Extremely humid conditions throw us another curveball. Our bodies cool themselves during the sweat evaporation process. The air is filled with excess water vapor in humid conditions, so your sweat won’t evaporate very efficiently. Why is this an issue? Essentially, it makes sweating a less effective way for your body to attempt to reduce its core temperature in humid conditions.

 

Whether you’re enduring dry or humid heat, your breathing will be labored, pace and power numbers will decrease and your nutritional demands will increase.  Have a sound fueling plan and practice it daily to set yourself up for optimal performance. 

 

 

Rain:

 

Warm and cold rain can pop up at any moment in places like the desert or coastal regions.

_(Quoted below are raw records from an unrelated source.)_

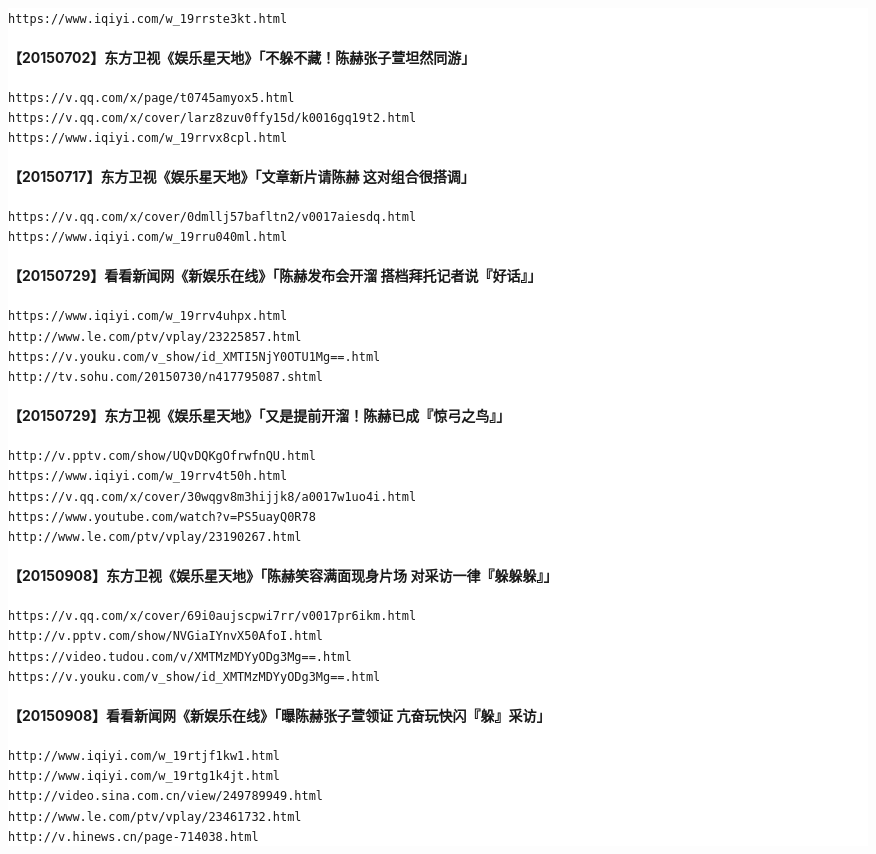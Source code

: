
```text
https://www.iqiyi.com/w_19rrste3kt.html
```

#### 【20150702】东方卫视《娱乐星天地》「不躲不藏！陈赫张子萱坦然同游」

```text
https://v.qq.com/x/page/t0745amyox5.html
https://v.qq.com/x/cover/larz8zuv0ffy15d/k0016gq19t2.html
https://www.iqiyi.com/w_19rrvx8cpl.html
```

#### 【20150717】东方卫视《娱乐星天地》「文章新片请陈赫 这对组合很搭调」

```text
https://v.qq.com/x/cover/0dmllj57bafltn2/v0017aiesdq.html
https://www.iqiyi.com/w_19rru040ml.html
```

#### 【20150729】看看新闻网《新娱乐在线》「陈赫发布会开溜 搭档拜托记者说『好话』」

```text
https://www.iqiyi.com/w_19rrv4uhpx.html
http://www.le.com/ptv/vplay/23225857.html
https://v.youku.com/v_show/id_XMTI5NjY0OTU1Mg==.html
http://tv.sohu.com/20150730/n417795087.shtml
```

#### 【20150729】东方卫视《娱乐星天地》「又是提前开溜！陈赫已成『惊弓之鸟』」

```text
http://v.pptv.com/show/UQvDQKgOfrwfnQU.html
https://www.iqiyi.com/w_19rrv4t50h.html
https://v.qq.com/x/cover/30wqgv8m3hijjk8/a0017w1uo4i.html
https://www.youtube.com/watch?v=PS5uayQ0R78
http://www.le.com/ptv/vplay/23190267.html
```

#### 【20150908】东方卫视《娱乐星天地》「陈赫笑容满面现身片场 对采访一律『躲躲躲』」

```text
https://v.qq.com/x/cover/69i0aujscpwi7rr/v0017pr6ikm.html
http://v.pptv.com/show/NVGiaIYnvX50AfoI.html
https://video.tudou.com/v/XMTMzMDYyODg3Mg==.html
https://v.youku.com/v_show/id_XMTMzMDYyODg3Mg==.html
```

#### 【20150908】看看新闻网《新娱乐在线》「曝陈赫张子萱领证 亢奋玩快闪『躲』采访」

```text
http://www.iqiyi.com/w_19rtjf1kw1.html
http://www.iqiyi.com/w_19rtg1k4jt.html
http://video.sina.com.cn/view/249789949.html
http://www.le.com/ptv/vplay/23461732.html
http://v.hinews.cn/page-714038.html
```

The omnipresence of monsoons during certain times of the year can make every ride a gamble. However, as long as you take a few essential precautions, rain is nothing that needs to end your training session prematurely. Note, always use common sense and if you lack visibility or see lightning pull over immediately to seek shelter.

 

-Always ride with a high powered rear red light. When the rain picks up you will me much more likely to be seen.

 

-If you know it’s going to be a steady rain, pull over and tap your presta valve 2-3 times to reduce the air pressure. This will give you a little more traction in wet conditions.

 

-You need a bit more time to stop and/or turn so be sure to clear debris from your brake tracks/rim by feathering your brakes.

 

-Avoid road paint (very slick), puddles (you don’t know what’s underneath), sand, oil and gravel. These hazards are extremely slick in wet conditions and it’s very easy to lose traction

 

-Ride with clear or amber colored lenses to keep your eyes protected and improve optics.
 

-Lastly, be sure to wipe down, clean and lube your bike after a day in the rain!